• [YOUR GOAL]:
Only a number is expected here: the count of lines in this data where "Ability" occurs.

• [RECORDS]:
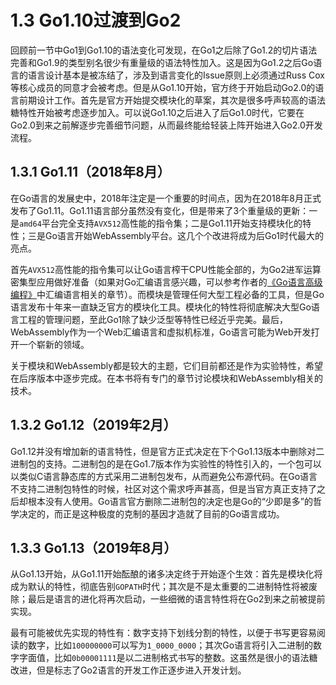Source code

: # 1.3 Go1.10过渡到Go2

回顾前一节中Go1到Go1.10的语法变化可发现，在Go1之后除了Go1.2的切片语法完善和Go1.9的类型别名很少有重量级的语法特性加入。这是因为Go1.2之后Go语言的语言设计基本是被冻结了，涉及到语言变化的Issue原则上必须通过Russ Cox等核心成员的同意才会被考虑。但是从Go1.10开始，官方终于开始启动Go2.0的语言前期设计工作。首先是官方开始提交模块化的草案，其次是很多呼声较高的语法糖特性开始被考虑逐步加入。可以说Go1.10之后进入了后Go1.0时代，它要在Go2.0到来之前解逐步完善细节问题，从而最终能给轻装上阵开始进入Go2.0开发流程。

## 1.3.1 Go1.11（2018年8月）

在Go语言的发展史中，2018年注定是一个重要的时间点，因为在2018年8月正式发布了Go1.11。Go1.11语言部分虽然没有变化，但是带来了3个重量级的更新：一是`amd64`平台完全支持`AVX512`高性能的指令集；二是Go1.11开始支持模块化的特性；三是Go语言开始WebAssembly平台。这几个个改进将成为后Go1时代最大的亮点。

首先`AVX512`高性能的指令集可以让Go语言榨干CPU性能全部的，为Go2进军运算密集型应用做好准备（如果对Go汇编语言感兴趣，可以参考作者的[《Go语言高级编程》](https://github.com/chai2010/advanced-go-programming-book)中汇编语言相关的章节）。而模块是管理任何大型工程必备的工具，但是Go语言发布十年来一直缺乏官方的模块化工具。模块化的特性将彻底解决大型Go语言工程的管理问题，至此Go1除了缺少泛型等特性已经近乎完美。最后，WebAssembly作为一个Web汇编语言和虚拟机标准，Go语言可能为Web开发打开一个崭新的领域。

关于模块和WebAssembly都是较大的主题，它们目前都还是作为实验特性，希望在后序版本中逐步完成。在本书将有专门的章节讨论模块和WebAssembly相关的技术。


## 1.3.2 Go1.12（2019年2月）

Go1.12并没有增加新的语言特性，但是官方正式决定在下个Go1.13版本中删除对二进制包的支持。二进制包的是在Go1.7版本作为实验性的特性引入的，一个包可以以类似C语言静态库的方式采用二进制包发布，从而避免公布源代码。在Go语言不支持二进制包特性的时候，社区对这个需求呼声甚高，但是当官方真正支持了之后却根本没有人使用。Go语言官方删除二进制包的决定也是Go的“少即是多”的哲学决定的，而正是这种极度的克制的基因才造就了目前的Go语言成功。


## 1.3.3 Go1.13（2019年8月）

从Go1.13开始，从Go1.11开始酝酿的诸多决定终于开始逐个生效：首先是模块化将成为默认的特性，彻底告别`GOPATH`时代；其次是不是太重要的二进制特性将被废除；最后是语言的进化将再次启动，一些细微的语言特性将在Go2到来之前被提前实现。

最有可能被优先实现的特性有：数字支持下划线分割的特性，以便于书写更容易阅读的数字，比如`100000000`可以写为`1_0000_0000`；其次Go语言将引入二进制的数字字面值，比如`0b00001111`是以二进制格式书写的整数。这虽然是很小的语法糖改进，但是标志了Go2语言的开发工作正逐步进入开发计划。

<!--
https://github.com/golang/proposal/blob/master/design/19113-signed-shift-counts.md
https://github.com/golang/proposal/blob/master/design/19308-number-literals.md
* 中文名导出
-->
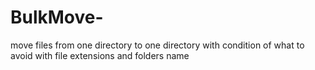 # BulkMove-
move files from one directory to one directory with condition of what to avoid with file extensions and folders name

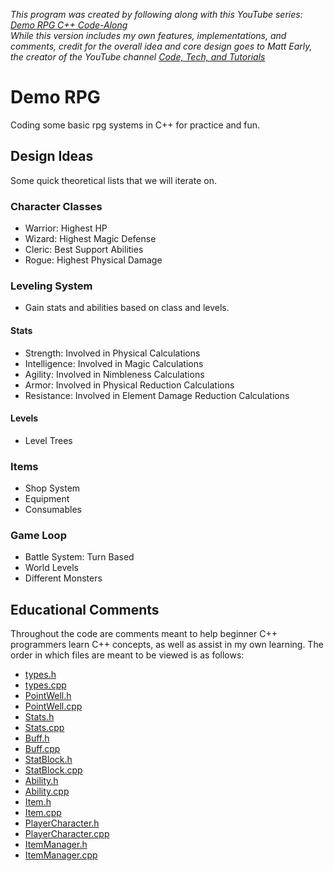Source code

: *This program was created by following along with this YouTube series: [Demo RPG C++ Code-Along](https://www.youtube.com/watch?v=ssJde6l7mrM&list=PLalVdRk2RC6pqOVxRNj5Uui7FN4r-WorM)*<br>
*While this version includes my own features, implementations, and comments, credit for the overall idea and core design goes to Matt Early, the creator of the YouTube channel [Code, Tech, and Tutorials](https://www.youtube.com/@CodeTechandTutorials)*

# Demo RPG

Coding some basic rpg systems in C++ for practice and fun.

## Design Ideas

Some quick theoretical lists that we will iterate on.

### Character Classes

- Warrior: Highest HP
- Wizard: Highest Magic Defense
- Cleric: Best Support Abilities
- Rogue: Highest Physical Damage

### Leveling System

- Gain stats and abilities based on class and levels.

#### Stats

- Strength: Involved in Physical Calculations
- Intelligence: Involved in Magic Calculations
- Agility: Involved in Nimbleness Calculations
- Armor: Involved in Physical Reduction Calculations
- Resistance: Involved in Element Damage Reduction Calculations

#### Levels

- Level Trees

### Items

- Shop System
- Equipment
- Consumables

### Game Loop

- Battle System: Turn Based
- World Levels
- Different Monsters

## Educational Comments

Throughout the code are comments meant to help beginner C++ programmers learn C++ concepts, as well as assist in my own learning. The order in which files are meant to be viewed is as follows:
- [types.h](/RPGLibrary/include/RPGLibrary/types.h)
- [types.cpp](/RPGLibrary/types.cpp)
- [PointWell.h](/RPGLibrary/include/RPGLibrary/PointWell.h)
- [PointWell.cpp](/RPGLibrary/PointWell.cpp)
- [Stats.h](/RPGLibrary/include/RPGLibrary/Stats.h)
- [Stats.cpp](/RPGLibrary/Stats.cpp)
- [Buff.h](/RPGLibrary/include/RPGLibrary/Buff.h)
- [Buff.cpp](/RPGLibrary/Buff.cpp)
- [StatBlock.h](/RPGLibrary/include/RPGLibrary/StatBlock.h)
- [StatBlock.cpp](/RPGLibrary/StatBlock.cpp)
- [Ability.h](/RPGLibrary/include/RPGLibrary/Ability.h)
- [Ability.cpp](/RPGLibrary/Ability.cpp)
- [Item.h](/RPGLibrary/include/RPGLibrary/Item.h)
- [Item.cpp](/RPGLibrary/Item.cpp)
- [PlayerCharacter.h](/RPGLibrary/include/RPGLibrary/PlayerCharacter.h)
- [PlayerCharacter.cpp](/RPGLibrary/PlayerCharacter.cpp)
- [ItemManager.h](/RPGLibrary/include/RPGLibrary/ItemManager.h)
- [ItemManager.cpp](/RPGLibrary/ItemManager.cpp)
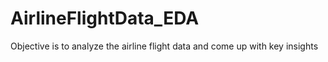 # AirlineFlightData_EDA
Objective is to analyze the airline flight data and come up with key insights
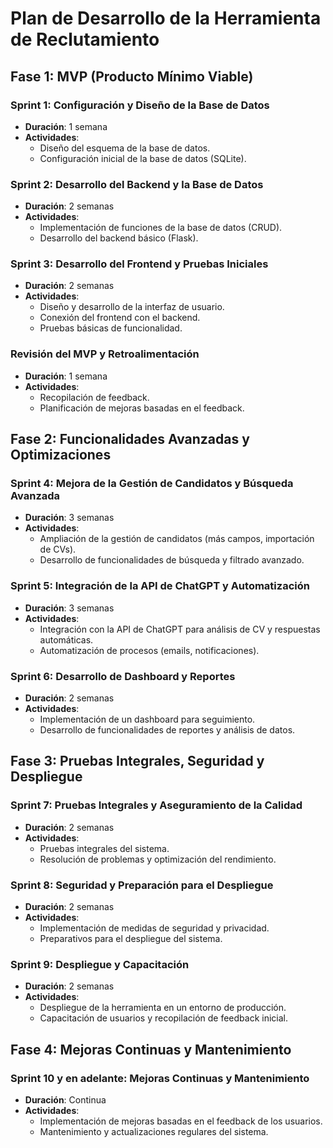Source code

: # Plan de Desarrollo de la Herramienta de Reclutamiento

## Fase 1: MVP (Producto Mínimo Viable)

### Sprint 1: Configuración y Diseño de la Base de Datos
- **Duración**: 1 semana
- **Actividades**: 
  - Diseño del esquema de la base de datos.
  - Configuración inicial de la base de datos (SQLite).

### Sprint 2: Desarrollo del Backend y la Base de Datos
- **Duración**: 2 semanas
- **Actividades**:
  - Implementación de funciones de la base de datos (CRUD).
  - Desarrollo del backend básico (Flask).

### Sprint 3: Desarrollo del Frontend y Pruebas Iniciales
- **Duración**: 2 semanas
- **Actividades**:
  - Diseño y desarrollo de la interfaz de usuario.
  - Conexión del frontend con el backend.
  - Pruebas básicas de funcionalidad.

### Revisión del MVP y Retroalimentación
- **Duración**: 1 semana
- **Actividades**:
  - Recopilación de feedback.
  - Planificación de mejoras basadas en el feedback.

## Fase 2: Funcionalidades Avanzadas y Optimizaciones

### Sprint 4: Mejora de la Gestión de Candidatos y Búsqueda Avanzada
- **Duración**: 3 semanas
- **Actividades**:
  - Ampliación de la gestión de candidatos (más campos, importación de CVs).
  - Desarrollo de funcionalidades de búsqueda y filtrado avanzado.

### Sprint 5: Integración de la API de ChatGPT y Automatización
- **Duración**: 3 semanas
- **Actividades**:
  - Integración con la API de ChatGPT para análisis de CV y respuestas automáticas.
  - Automatización de procesos (emails, notificaciones).

### Sprint 6: Desarrollo de Dashboard y Reportes
- **Duración**: 2 semanas
- **Actividades**:
  - Implementación de un dashboard para seguimiento.
  - Desarrollo de funcionalidades de reportes y análisis de datos.

## Fase 3: Pruebas Integrales, Seguridad y Despliegue

### Sprint 7: Pruebas Integrales y Aseguramiento de la Calidad
- **Duración**: 2 semanas
- **Actividades**:
  - Pruebas integrales del sistema.
  - Resolución de problemas y optimización del rendimiento.

### Sprint 8: Seguridad y Preparación para el Despliegue
- **Duración**: 2 semanas
- **Actividades**:
  - Implementación de medidas de seguridad y privacidad.
  - Preparativos para el despliegue del sistema.

### Sprint 9: Despliegue y Capacitación
- **Duración**: 2 semanas
- **Actividades**:
  - Despliegue de la herramienta en un entorno de producción.
  - Capacitación de usuarios y recopilación de feedback inicial.

## Fase 4: Mejoras Continuas y Mantenimiento

### Sprint 10 y en adelante: Mejoras Continuas y Mantenimiento
- **Duración**: Continua
- **Actividades**:
  - Implementación de mejoras basadas en el feedback de los usuarios.
  - Mantenimiento y actualizaciones regulares del sistema.
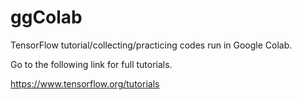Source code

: # ggColab

TensorFlow tutorial/collecting/practicing codes run in Google Colab.

Go to the following link for full tutorials.

https://www.tensorflow.org/tutorials
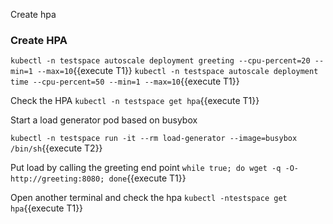
Create hpa

### Create HPA
`kubectl -n testspace autoscale deployment greeting --cpu-percent=20 --min=1 --max=10`{{execute T1}}
`kubectl -n testspace autoscale deployment time --cpu-percent=50 --min=1 --max=10`{{execute T1}}

Check the HPA
`kubectl -n testspace get hpa`{{execute T1}}

Start a load generator pod based on busybox
 
`kubectl -n testspace run -it --rm load-generator --image=busybox /bin/sh`{{execute T2}}

Put load by calling the greeting end point
`while true; do wget -q -O- http://greeting:8080; done`{{execute T1}}

Open another terminal and check the hpa
`kubectl -ntestspace get hpa`{{execute T1}}
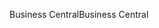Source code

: <span data-ttu-id="6521c-101">Business Central</span><span class="sxs-lookup"><span data-stu-id="6521c-101">Business Central</span></span>

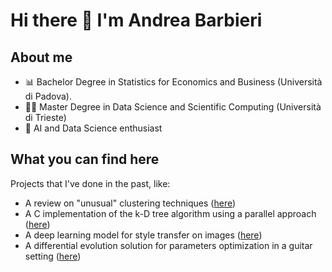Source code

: # Hi there 👋 I'm Andrea Barbieri

## About me

- 📊 Bachelor Degree in Statistics for Economics and Business (Università di Padova).
- 👨‍💻 Master Degree in Data Science and Scientific Computing (Università di Trieste)
- 🤖 AI and Data Science enthusiast

## What you can find here
Projects that I've done in the past, like:
- A review on "unusual" clustering techniques ([here](https://github.com/abarbieri98/Statistical-Learning---Final-Project))
- A C implementation of the k-D tree algorithm using a parallel approach ([here](https://github.com/abarbieri98/Parallel-kD-tree))
- A deep learning model for style transfer on images ([here](https://github.com/abarbieri98/DL_Final_Project))
- A differential evolution solution for parameters optimization in a guitar setting ([here](https://github.com/abarbieri98/GMO_Final_Project))

<!--
**abarbieri98/abarbieri98** is a ✨ _special_ ✨ repository because its `README.md` (this file) appears on your GitHub profile.

Here are some ideas to get you started:

- 🔭 I’m currently working on ...
- 🌱 I’m currently learning ...
- 👯 I’m looking to collaborate on ...
- 🤔 I’m looking for help with ...
- 💬 Ask me about ...
- 📫 How to reach me: ...
- 😄 Pronouns: ...
- ⚡ Fun fact: ...
-->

• [TASK RESULT]:
2